I've been doing some tests, considering the possibility of moving to NVENC for the projects I previously reserved for x265, since I was assuming that x265 had better compressibility at the same file sizes, even though it was slower due to it being on the CPU, but some tests I've been doing seem to suggest that may not necessarily be true, but I need to do more tests to confirm that.
Anyway, one of these tests would involve HDR content, and in order to do that I am using setparams to set color space values. For my tests that's enough for now, but if I ended up using this workflow for my full projects, I'd need to make use of the "Mastering Display" and "Content Light Level" sections of the Side Data tab, as NVENC doesn't have its own sections for those settings like x265 does.
However, I noticed Maximum Luminance was limited to 4000 nits. While I of course do not have a display greater than 4000 nits, much of what I work with is video game content which can regularly exceed that. The problem is, if MaxMDL is considerably lower than the MaxCLL, many TVs will assume anything above MaxMDL should be clipped, and so it will use tonemapping curves that aren't the most optimal for the content. The HDR10 spec allows for content up to the 10,000 nit level, and MaxMDL should be allowed to be set that high as well.
Similarly, MinMDL seems to have a minimum of 0.001, whereas I am using an OLED that has absolute perfect blacks, so I'd prefer to set this to exactly 0, since most of my content does indeed make use of perfect blacks.

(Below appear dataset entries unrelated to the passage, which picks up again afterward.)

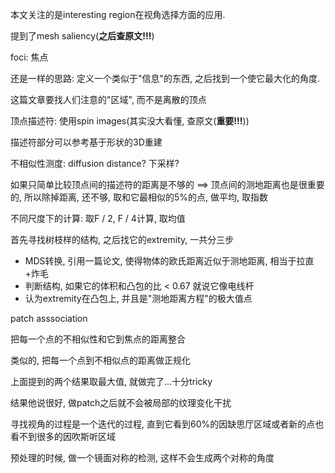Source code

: 本文关注的是interesting region在视角选择方面的应用.

提到了mesh saliency(**之后查原文!!!**)

foci: 焦点

还是一样的思路: 定义一个类似于"信息"的东西, 之后找到一个使它最大化的角度.

这篇文章要找人们注意的"区域", 而不是离散的顶点

顶点描述符: 使用spin images(其实没大看懂, 查原文(**重要!!!**))

描述符部分可以参考基于形状的3D重建

不相似性测度: diffusion distance? 下采样?

如果只简单比较顶点间的描述符的距离是不够的 ==> 顶点间的测地距离也是很重要的, 所以除掉距离, 还不够, 取和它最相似的5%的点, 做平均, 取指数

不同尺度下的计算: 取F / 2, F / 4计算, 取均值

首先寻找树枝样的结构, 之后找它的extremity, 一共分三步
 - MDS转换, 引用一篇论文, 使得物体的欧氏距离近似于测地距离, 相当于拉直+炸毛
 - 判断结构, 如果它的体积和凸包的比 < 0.67 就说它像电线杆
 - 认为extremity在凸包上, 并且是"测地距离方程"的极大值点

patch asssociation

把每一个点的不相似性和它到焦点的距离整合

类似的, 把每一个点到不相似点的距离做正规化

上面提到的两个结果取最大值, 就做完了...十分tricky

结果他说很好, 做patch之后就不会被局部的纹理变化干扰

寻找视角的过程是一个迭代的过程, 直到它看到60%的因缺思厅区域或者新的点也看不到很多的因吹斯听区域

预处理的时候, 做一个镜面对称的检测, 这样不会生成两个对称的角度
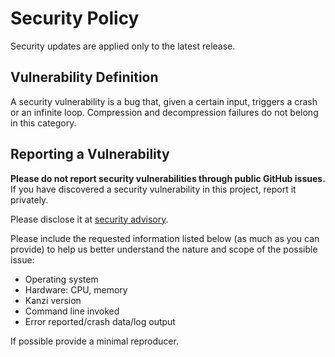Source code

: # Security Policy

Security updates are applied only to the latest release.

## Vulnerability Definition

A security vulnerability is a bug that, given a certain input, triggers a crash or an infinite loop. Compression and decompression failures do not belong in this category.

## Reporting a Vulnerability

**Please do not report security vulnerabilities through public GitHub issues.** If you have discovered a security vulnerability in this project, report it privately.

Please disclose it at [security advisory](https://github.com/flanglet/kanzi/security/advisories/new).

Please include the requested information listed below (as much as you can provide) to help us better understand the nature and scope of the possible issue:

* Operating system
* Hardware: CPU, memory
* Kanzi version
* Command line invoked
* Error reported/crash data/log output

If possible provide a minimal reproducer.
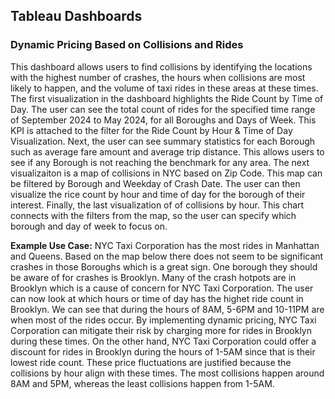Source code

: ## Tableau Dashboards
### Dynamic Pricing Based on Collisions and Rides 
This dashboard allows users to find collisions by identifying the locations with the highest number of crashes, the hours when collisions are most likely to happen, and the volume of taxi rides in these areas at these times. The first visualization in the dashboard highlights the Ride Count by Time of Day. The user can see the total count of rides for the specified time range of September 2024 to May 2024, for all Boroughs and Days of Week. This KPI is attached to the filter for the Ride Count by Hour & Time of Day Visualization. Next, the user can see summary statistics for each Borough such as average fare amount and average trip distance. This allows users to see if any Borough is not reaching the benchmark for any area. The next visualizaiton is a map of collisions in NYC based on Zip Code. This map can be filtered by Borough and Weekday of Crash Date. The user can then visualize the rice count by hour and time of day for the borough of their interest. Finally, the last visualization of of collisions by hour. This chart connects with the filters from the map, so the user can specify which borough and day of week to focus on. 

**Example Use Case:**
NYC Taxi Corporation has the most rides in Manhattan and Queens. Based on the map below there does not seem to be significant crashes in those Boroughs which is a great sign. One borough they should be aware of for crashes is Brooklyn. Many of the crash hotpots are in Brooklyn which is a cause of concern for NYC Taxi Corporation. The user can now look at which hours or time of day has the highet ride count in Brooklyn. We can see that during the hours of 8AM, 5-6PM and 10-11PM are when most of the rides occur. By implementing dynamic pricing, NYC Taxi Corporation can mitigate their risk by charging more for rides in Brooklyn during these times. On the other hand, NYC Taxi Corporation could offer a discount for rides in Brooklyn during the hours of 1-5AM since that is their lowest ride count. These price fluctuations are justified because the collisions by hour align with these times. The most collisions happen around 8AM and 5PM, whereas the least collisions happen from 1-5AM. 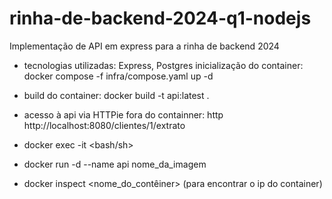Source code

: # rinha-de-backend-2024-q1-nodejs

Implementação de API em express para a rinha de backend 2024

- tecnologias utilizadas: Express, Postgres
  inicialização do container: docker compose -f infra/compose.yaml up -d

- build do container: docker build -t api:latest .
- acesso à api via HTTPie fora do containner: http http://localhost:8080/clientes/1/extrato

- docker exec -it <idcontainner> <bash/sh>
- docker run -d --name api nome_da_imagem
- docker inspect <nome_do_contêiner> (para encontrar o ip do container)
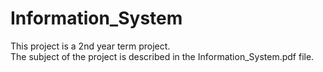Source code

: # Information_System </br>

This project is a 2nd year term project. </br>
The subject of the project is described in the Information_System.pdf file.
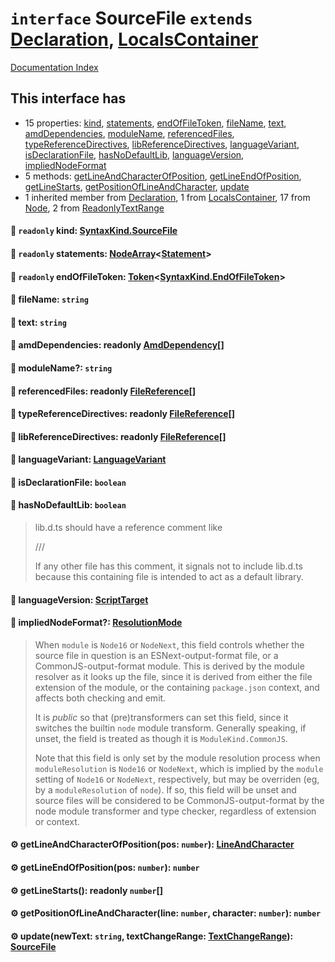 # `interface` SourceFile `extends` [Declaration](../interface.Declaration/README.md), [LocalsContainer](../interface.LocalsContainer/README.md)

[Documentation Index](../README.md)

## This interface has

- 15 properties:
[kind](#-readonly-kind-syntaxkindsourcefile),
[statements](#-readonly-statements-nodearraystatement),
[endOfFileToken](#-readonly-endoffiletoken-tokensyntaxkindendoffiletoken),
[fileName](#-filename-string),
[text](#-text-string),
[amdDependencies](#-amddependencies-readonly-amddependency),
[moduleName](#-modulename-string),
[referencedFiles](#-referencedfiles-readonly-filereference),
[typeReferenceDirectives](#-typereferencedirectives-readonly-filereference),
[libReferenceDirectives](#-libreferencedirectives-readonly-filereference),
[languageVariant](#-languagevariant-languagevariant),
[isDeclarationFile](#-isdeclarationfile-boolean),
[hasNoDefaultLib](#-hasnodefaultlib-boolean),
[languageVersion](#-languageversion-scripttarget),
[impliedNodeFormat](#-impliednodeformat-resolutionmode)
- 5 methods:
[getLineAndCharacterOfPosition](#-getlineandcharacterofpositionpos-number-lineandcharacter),
[getLineEndOfPosition](#-getlineendofpositionpos-number-number),
[getLineStarts](#-getlinestarts-readonly-number),
[getPositionOfLineAndCharacter](#-getpositionoflineandcharacterline-number-character-number-number),
[update](#-updatenewtext-string-textchangerange-textchangerange-sourcefile)
- 1 inherited member from [Declaration](../interface.Declaration/README.md), 1 from [LocalsContainer](../interface.LocalsContainer/README.md), 17 from [Node](../interface.Node/README.md), 2 from [ReadonlyTextRange](../interface.ReadonlyTextRange/README.md)


#### 📄 `readonly` kind: [SyntaxKind.SourceFile](../enum.SyntaxKind/README.md#sourcefile--308)



#### 📄 `readonly` statements: [NodeArray](../interface.NodeArray/README.md)\<[Statement](../interface.Statement/README.md)>



#### 📄 `readonly` endOfFileToken: [Token](../interface.Token/README.md)\<[SyntaxKind.EndOfFileToken](../enum.SyntaxKind/README.md#endoffiletoken--1)>



#### 📄 fileName: `string`



#### 📄 text: `string`



#### 📄 amdDependencies: readonly [AmdDependency](../interface.AmdDependency/README.md)\[]



#### 📄 moduleName?: `string`



#### 📄 referencedFiles: readonly [FileReference](../interface.FileReference/README.md)\[]



#### 📄 typeReferenceDirectives: readonly [FileReference](../interface.FileReference/README.md)\[]



#### 📄 libReferenceDirectives: readonly [FileReference](../interface.FileReference/README.md)\[]



#### 📄 languageVariant: [LanguageVariant](../enum.LanguageVariant/README.md)



#### 📄 isDeclarationFile: `boolean`



#### 📄 hasNoDefaultLib: `boolean`

> lib.d.ts should have a reference comment like
> 
>  /// <reference no-default-lib="true"/>
> 
> If any other file has this comment, it signals not to include lib.d.ts
> because this containing file is intended to act as a default library.



#### 📄 languageVersion: [ScriptTarget](../enum.ScriptTarget/README.md)



#### 📄 impliedNodeFormat?: [ResolutionMode](../type.ResolutionMode/README.md)

> When `module` is `Node16` or `NodeNext`, this field controls whether the
> source file in question is an ESNext-output-format file, or a CommonJS-output-format
> module. This is derived by the module resolver as it looks up the file, since
> it is derived from either the file extension of the module, or the containing
> `package.json` context, and affects both checking and emit.
> 
> It is _public_ so that (pre)transformers can set this field,
> since it switches the builtin `node` module transform. Generally speaking, if unset,
> the field is treated as though it is `ModuleKind.CommonJS`.
> 
> Note that this field is only set by the module resolution process when
> `moduleResolution` is `Node16` or `NodeNext`, which is implied by the `module` setting
> of `Node16` or `NodeNext`, respectively, but may be overriden (eg, by a `moduleResolution`
> of `node`). If so, this field will be unset and source files will be considered to be
> CommonJS-output-format by the node module transformer and type checker, regardless of extension or context.



#### ⚙ getLineAndCharacterOfPosition(pos: `number`): [LineAndCharacter](../interface.LineAndCharacter/README.md)



#### ⚙ getLineEndOfPosition(pos: `number`): `number`



#### ⚙ getLineStarts(): readonly `number`\[]



#### ⚙ getPositionOfLineAndCharacter(line: `number`, character: `number`): `number`



#### ⚙ update(newText: `string`, textChangeRange: [TextChangeRange](../interface.TextChangeRange/README.md)): [SourceFile](../interface.SourceFile/README.md)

So are these limitations put in place by something in ffmpeg, or were these just values you placed here based on some other information perhaps? If these could be expanded to allow the full range of 0 through 10,000, that would probably be better. Min Luminance doesn't need to go that high of course, but if you have a screen with a 1000:1 native contrast ratio and 1000 nits, then its minimum black level would be 1 nit, which isn't unrealistic, so I'd probably place the upper limit for that maybe at 5. Although I don't think many TVs actually do anything with the MinMDL setting, but it would just be better to have a wider range of possible values if possible.